## Brief
Your output should be the lines of the entries below, exactly, from the first one through the line that holds "prendre, devenir, trouver</em>".

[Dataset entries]
........
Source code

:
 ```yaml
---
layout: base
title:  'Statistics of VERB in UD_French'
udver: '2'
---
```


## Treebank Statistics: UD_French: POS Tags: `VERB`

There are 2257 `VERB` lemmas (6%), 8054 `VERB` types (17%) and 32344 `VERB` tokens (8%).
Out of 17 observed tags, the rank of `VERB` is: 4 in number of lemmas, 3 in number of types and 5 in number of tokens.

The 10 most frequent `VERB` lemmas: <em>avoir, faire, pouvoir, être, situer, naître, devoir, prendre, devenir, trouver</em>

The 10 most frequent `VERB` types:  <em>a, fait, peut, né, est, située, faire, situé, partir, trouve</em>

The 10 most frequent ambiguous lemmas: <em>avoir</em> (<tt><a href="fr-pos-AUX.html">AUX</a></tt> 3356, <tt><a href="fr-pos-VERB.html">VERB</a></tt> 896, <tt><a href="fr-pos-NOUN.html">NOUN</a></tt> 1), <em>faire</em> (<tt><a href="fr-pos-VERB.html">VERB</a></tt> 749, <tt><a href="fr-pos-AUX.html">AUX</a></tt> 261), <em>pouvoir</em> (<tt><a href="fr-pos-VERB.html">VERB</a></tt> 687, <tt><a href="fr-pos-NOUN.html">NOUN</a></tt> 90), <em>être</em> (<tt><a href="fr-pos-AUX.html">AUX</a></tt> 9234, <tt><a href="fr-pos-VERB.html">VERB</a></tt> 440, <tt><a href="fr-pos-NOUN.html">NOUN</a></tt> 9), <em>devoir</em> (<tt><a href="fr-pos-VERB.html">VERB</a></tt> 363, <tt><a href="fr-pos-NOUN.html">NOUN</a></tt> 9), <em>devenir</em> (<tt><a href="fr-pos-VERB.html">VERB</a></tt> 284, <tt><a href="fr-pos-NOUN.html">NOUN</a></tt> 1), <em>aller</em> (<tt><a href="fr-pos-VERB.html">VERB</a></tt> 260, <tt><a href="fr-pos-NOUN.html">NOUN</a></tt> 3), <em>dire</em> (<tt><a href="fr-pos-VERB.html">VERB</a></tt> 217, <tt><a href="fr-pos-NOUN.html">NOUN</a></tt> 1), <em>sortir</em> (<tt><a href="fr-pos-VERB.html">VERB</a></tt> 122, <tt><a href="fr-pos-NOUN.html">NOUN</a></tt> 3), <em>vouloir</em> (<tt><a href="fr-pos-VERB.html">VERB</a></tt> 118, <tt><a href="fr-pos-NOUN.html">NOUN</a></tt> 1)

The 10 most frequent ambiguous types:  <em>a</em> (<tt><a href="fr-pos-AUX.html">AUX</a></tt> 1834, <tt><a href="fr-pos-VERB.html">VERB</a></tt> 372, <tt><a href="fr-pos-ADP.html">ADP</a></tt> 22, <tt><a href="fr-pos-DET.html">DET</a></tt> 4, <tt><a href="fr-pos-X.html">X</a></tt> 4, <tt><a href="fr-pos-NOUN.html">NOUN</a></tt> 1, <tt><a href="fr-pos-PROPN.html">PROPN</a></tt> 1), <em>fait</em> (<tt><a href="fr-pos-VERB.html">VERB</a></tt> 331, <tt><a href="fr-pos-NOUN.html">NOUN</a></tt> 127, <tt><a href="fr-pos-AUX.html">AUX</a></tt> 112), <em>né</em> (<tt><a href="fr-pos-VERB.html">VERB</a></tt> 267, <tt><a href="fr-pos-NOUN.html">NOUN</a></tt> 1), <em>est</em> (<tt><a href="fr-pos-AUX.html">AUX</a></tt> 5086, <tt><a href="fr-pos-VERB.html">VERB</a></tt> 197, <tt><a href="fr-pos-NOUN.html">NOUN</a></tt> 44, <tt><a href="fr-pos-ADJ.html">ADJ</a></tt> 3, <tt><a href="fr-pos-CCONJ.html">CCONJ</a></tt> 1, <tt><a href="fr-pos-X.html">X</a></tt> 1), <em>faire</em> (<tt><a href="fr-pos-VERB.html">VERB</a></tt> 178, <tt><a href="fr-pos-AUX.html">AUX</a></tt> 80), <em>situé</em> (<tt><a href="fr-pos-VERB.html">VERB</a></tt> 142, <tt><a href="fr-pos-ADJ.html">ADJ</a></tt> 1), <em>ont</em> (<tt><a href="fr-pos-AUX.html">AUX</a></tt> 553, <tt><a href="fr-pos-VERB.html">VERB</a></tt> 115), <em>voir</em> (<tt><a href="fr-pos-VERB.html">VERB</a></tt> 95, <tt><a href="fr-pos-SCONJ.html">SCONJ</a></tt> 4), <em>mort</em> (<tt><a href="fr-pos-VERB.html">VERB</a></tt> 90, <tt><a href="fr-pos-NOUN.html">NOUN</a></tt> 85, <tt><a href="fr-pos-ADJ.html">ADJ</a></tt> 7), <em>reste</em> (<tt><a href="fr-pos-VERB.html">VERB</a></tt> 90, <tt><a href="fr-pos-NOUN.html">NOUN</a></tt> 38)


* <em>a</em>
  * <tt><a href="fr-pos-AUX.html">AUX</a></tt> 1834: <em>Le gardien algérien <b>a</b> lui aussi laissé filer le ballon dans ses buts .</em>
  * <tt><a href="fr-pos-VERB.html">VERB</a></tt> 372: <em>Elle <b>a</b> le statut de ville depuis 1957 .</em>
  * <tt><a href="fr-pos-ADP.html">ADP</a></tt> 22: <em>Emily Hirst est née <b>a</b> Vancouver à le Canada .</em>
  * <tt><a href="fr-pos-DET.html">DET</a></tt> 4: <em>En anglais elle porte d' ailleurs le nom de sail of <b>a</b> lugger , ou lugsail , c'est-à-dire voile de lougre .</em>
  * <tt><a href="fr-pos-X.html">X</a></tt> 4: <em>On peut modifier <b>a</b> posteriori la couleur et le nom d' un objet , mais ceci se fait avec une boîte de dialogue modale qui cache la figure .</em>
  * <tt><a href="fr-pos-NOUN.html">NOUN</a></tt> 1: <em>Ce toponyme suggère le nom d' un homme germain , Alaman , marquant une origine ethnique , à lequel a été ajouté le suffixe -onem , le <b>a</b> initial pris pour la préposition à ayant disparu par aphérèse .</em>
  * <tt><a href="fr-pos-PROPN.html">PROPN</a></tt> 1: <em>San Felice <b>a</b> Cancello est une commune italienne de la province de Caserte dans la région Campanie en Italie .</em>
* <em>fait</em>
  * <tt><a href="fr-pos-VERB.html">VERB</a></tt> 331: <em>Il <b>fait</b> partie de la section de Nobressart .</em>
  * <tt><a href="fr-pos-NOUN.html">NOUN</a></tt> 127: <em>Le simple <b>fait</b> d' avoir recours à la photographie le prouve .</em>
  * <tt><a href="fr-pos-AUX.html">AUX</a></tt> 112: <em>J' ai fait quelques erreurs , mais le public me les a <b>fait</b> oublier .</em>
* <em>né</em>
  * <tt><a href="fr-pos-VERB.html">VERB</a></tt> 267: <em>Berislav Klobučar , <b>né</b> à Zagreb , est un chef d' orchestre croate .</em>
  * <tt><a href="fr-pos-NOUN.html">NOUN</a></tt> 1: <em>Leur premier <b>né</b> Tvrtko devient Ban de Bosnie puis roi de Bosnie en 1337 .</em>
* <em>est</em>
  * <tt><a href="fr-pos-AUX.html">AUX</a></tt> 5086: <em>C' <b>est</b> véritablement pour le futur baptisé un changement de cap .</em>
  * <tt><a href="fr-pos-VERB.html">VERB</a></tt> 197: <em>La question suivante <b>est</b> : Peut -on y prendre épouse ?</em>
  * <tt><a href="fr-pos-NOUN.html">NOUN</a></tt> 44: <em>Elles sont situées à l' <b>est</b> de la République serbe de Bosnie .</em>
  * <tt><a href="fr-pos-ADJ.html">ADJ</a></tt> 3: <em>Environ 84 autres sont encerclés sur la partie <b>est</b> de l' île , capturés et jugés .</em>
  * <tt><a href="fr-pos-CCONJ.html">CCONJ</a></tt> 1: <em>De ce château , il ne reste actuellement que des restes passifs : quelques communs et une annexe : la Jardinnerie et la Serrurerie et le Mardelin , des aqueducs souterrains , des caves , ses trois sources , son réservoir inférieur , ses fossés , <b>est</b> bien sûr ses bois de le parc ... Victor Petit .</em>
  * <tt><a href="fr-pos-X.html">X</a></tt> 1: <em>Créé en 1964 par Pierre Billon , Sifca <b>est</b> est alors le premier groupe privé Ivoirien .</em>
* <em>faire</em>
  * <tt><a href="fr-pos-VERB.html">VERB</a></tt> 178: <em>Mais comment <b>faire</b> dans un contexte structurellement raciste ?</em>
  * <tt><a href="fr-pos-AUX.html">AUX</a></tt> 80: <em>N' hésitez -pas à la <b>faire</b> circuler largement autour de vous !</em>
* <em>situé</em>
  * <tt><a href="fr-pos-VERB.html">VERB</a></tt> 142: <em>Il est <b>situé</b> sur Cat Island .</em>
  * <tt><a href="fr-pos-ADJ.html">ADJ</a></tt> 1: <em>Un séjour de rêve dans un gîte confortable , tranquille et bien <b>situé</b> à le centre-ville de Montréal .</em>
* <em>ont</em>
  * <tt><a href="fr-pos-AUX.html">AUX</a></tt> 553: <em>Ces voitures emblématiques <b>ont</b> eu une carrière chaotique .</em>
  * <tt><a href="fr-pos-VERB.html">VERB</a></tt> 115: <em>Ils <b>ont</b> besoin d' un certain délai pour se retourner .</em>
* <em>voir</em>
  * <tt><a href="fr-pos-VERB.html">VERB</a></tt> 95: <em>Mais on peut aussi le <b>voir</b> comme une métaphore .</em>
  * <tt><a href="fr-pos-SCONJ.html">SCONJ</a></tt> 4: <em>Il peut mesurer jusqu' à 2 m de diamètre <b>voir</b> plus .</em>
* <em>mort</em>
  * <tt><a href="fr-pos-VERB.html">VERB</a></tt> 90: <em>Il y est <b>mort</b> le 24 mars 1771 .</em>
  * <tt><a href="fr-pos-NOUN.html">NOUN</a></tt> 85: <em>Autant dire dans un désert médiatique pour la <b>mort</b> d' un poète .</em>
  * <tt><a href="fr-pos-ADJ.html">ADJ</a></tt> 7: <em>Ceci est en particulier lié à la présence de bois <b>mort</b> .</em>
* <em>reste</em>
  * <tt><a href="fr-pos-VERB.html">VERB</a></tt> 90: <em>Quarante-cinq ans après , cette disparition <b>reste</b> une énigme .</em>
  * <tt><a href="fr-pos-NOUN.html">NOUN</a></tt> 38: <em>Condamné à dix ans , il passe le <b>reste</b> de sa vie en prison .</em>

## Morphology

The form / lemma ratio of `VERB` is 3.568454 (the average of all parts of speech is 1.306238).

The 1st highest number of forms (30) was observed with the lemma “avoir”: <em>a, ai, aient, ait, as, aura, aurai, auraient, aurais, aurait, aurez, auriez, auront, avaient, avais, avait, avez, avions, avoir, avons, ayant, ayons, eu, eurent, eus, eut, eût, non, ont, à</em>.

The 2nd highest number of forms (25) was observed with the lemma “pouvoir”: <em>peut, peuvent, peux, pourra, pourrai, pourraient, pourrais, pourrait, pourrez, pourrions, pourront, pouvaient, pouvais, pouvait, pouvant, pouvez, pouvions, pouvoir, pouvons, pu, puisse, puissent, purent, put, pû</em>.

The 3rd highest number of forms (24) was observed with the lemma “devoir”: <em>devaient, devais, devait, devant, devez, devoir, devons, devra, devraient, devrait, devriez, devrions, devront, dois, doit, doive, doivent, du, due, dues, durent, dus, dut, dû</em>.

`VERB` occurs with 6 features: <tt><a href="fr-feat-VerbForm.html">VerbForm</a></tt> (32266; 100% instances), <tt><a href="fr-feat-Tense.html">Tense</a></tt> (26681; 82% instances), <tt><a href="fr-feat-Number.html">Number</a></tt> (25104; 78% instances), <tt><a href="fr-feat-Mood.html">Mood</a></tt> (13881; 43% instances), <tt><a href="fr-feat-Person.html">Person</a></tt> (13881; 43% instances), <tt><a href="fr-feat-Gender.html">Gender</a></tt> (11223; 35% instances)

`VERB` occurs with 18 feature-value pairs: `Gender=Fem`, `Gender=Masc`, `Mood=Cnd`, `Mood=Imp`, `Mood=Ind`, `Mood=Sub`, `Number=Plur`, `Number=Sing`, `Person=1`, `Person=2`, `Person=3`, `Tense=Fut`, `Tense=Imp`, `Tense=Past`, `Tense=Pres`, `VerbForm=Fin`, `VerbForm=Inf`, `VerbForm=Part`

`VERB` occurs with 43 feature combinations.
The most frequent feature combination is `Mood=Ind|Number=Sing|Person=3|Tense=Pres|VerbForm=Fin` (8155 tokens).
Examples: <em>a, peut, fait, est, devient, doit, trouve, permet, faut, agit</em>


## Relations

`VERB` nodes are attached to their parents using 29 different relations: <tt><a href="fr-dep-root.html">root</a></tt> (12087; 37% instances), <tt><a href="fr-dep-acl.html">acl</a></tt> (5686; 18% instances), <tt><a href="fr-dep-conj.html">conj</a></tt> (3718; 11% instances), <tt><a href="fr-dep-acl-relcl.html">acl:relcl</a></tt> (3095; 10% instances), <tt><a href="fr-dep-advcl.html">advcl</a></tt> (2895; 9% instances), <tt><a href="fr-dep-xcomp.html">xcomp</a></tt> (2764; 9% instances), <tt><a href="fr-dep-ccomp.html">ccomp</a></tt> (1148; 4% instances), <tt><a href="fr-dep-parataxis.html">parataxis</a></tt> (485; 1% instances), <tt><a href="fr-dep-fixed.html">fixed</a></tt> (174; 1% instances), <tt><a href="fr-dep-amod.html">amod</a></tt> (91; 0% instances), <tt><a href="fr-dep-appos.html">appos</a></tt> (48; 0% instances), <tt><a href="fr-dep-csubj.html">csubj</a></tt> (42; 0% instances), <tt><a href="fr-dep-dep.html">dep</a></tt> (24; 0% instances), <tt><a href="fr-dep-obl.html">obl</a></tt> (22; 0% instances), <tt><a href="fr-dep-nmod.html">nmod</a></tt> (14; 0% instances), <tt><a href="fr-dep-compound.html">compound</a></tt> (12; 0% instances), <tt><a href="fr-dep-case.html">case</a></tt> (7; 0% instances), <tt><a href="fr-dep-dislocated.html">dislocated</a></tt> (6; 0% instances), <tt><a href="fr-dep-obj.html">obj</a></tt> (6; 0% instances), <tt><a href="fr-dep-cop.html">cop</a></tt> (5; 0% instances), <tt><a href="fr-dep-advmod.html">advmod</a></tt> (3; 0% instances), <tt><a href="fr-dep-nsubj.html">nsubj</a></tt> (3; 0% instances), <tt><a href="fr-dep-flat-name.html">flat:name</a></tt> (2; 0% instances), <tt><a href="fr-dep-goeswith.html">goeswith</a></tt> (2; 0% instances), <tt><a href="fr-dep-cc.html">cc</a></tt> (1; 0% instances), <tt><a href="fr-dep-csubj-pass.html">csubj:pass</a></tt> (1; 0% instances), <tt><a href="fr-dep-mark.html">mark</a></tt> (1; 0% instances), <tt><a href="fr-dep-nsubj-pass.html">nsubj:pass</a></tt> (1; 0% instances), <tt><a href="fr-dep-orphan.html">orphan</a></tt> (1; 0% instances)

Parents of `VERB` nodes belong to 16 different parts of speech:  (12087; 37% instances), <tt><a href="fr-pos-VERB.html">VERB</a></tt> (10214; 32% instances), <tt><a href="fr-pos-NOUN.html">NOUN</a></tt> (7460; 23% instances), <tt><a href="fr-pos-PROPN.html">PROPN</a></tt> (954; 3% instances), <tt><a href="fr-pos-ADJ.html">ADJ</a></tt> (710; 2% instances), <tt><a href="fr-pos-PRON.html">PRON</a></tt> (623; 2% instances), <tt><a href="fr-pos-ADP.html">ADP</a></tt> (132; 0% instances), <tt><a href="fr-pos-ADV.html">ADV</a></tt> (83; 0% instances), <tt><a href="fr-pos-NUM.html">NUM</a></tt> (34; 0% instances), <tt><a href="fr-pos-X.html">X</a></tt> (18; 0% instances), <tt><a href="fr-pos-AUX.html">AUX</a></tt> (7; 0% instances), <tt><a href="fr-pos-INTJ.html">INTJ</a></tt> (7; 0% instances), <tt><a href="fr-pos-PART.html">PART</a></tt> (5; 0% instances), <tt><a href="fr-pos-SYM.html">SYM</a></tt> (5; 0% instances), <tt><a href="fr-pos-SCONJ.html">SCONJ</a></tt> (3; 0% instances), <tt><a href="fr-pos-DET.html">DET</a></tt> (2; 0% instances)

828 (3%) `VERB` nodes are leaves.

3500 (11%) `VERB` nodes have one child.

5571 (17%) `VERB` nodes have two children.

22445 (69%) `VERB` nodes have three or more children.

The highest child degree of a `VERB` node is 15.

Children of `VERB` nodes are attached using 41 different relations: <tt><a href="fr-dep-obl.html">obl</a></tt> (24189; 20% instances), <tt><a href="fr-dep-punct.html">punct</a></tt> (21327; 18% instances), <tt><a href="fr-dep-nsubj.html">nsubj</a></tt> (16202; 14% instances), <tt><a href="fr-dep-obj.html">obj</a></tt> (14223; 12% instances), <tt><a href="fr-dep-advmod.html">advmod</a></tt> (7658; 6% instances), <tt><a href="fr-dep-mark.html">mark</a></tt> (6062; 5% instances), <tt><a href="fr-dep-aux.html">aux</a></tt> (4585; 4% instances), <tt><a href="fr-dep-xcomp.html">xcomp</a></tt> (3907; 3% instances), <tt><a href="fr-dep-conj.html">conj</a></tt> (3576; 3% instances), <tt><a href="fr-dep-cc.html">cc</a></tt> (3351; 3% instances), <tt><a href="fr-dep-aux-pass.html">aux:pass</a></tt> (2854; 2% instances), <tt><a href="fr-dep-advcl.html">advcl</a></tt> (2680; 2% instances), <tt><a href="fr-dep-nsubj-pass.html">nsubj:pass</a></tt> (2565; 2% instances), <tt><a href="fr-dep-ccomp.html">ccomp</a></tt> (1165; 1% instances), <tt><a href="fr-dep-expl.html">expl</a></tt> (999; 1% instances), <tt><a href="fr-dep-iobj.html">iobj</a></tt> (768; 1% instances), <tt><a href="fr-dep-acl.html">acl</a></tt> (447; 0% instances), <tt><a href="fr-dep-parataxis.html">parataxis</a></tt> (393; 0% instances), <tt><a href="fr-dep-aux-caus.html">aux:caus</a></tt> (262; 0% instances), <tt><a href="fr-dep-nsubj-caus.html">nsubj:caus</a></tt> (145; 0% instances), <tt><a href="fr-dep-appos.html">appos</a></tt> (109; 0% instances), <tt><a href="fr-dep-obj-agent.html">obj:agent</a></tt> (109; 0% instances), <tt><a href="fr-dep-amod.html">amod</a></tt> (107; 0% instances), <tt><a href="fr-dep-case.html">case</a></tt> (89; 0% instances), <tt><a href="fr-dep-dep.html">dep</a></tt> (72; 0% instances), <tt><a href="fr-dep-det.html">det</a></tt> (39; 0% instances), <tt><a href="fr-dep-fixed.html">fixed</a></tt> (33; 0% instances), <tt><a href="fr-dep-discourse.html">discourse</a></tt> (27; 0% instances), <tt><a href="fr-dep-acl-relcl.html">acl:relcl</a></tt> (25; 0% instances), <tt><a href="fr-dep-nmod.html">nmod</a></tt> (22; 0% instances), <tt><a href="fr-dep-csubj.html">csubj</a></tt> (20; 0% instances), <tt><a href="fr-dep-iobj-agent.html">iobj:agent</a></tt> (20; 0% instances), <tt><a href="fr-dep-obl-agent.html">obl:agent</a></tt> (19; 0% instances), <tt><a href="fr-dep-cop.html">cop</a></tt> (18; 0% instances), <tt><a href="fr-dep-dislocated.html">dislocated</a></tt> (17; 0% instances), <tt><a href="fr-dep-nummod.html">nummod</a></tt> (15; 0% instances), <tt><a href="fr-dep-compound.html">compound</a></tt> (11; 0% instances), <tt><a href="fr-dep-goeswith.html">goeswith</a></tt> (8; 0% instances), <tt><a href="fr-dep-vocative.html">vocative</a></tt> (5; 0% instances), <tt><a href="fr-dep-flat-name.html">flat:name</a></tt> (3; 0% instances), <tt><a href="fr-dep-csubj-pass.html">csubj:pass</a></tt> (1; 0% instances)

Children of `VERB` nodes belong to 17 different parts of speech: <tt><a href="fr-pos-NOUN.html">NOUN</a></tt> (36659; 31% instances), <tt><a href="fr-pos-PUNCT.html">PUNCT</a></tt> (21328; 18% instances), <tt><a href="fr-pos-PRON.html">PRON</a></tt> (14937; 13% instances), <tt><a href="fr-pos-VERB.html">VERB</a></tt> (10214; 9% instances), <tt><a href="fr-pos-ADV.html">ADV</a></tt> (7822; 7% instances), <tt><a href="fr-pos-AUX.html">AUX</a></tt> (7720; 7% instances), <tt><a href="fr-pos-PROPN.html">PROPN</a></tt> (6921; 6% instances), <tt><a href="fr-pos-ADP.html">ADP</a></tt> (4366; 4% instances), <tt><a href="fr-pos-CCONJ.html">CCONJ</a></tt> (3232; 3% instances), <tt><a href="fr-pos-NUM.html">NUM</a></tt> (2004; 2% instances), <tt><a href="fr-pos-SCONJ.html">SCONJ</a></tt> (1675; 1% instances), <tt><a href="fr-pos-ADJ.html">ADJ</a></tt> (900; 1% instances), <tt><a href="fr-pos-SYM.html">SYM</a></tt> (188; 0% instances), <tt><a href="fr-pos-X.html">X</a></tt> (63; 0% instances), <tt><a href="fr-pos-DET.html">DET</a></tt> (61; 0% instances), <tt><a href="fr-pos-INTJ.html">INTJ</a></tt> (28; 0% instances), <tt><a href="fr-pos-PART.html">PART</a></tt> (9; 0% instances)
........
## Response to this task
Source code

:
 ```yaml
---
layout: base
title:  'Statistics of VERB in UD_French'
udver: '2'
---
```


## Treebank Statistics: UD_French: POS Tags: `VERB`

There are 2257 `VERB` lemmas (6%), 8054 `VERB` types (17%) and 32344 `VERB` tokens (8%).
Out of 17 observed tags, the rank of `VERB` is: 4 in number of lemmas, 3 in number of types and 5 in number of tokens.

The 10 most frequent `VERB` lemmas: <em>avoir, faire, pouvoir, être, situer, naître, devoir, prendre, devenir, trouver</em>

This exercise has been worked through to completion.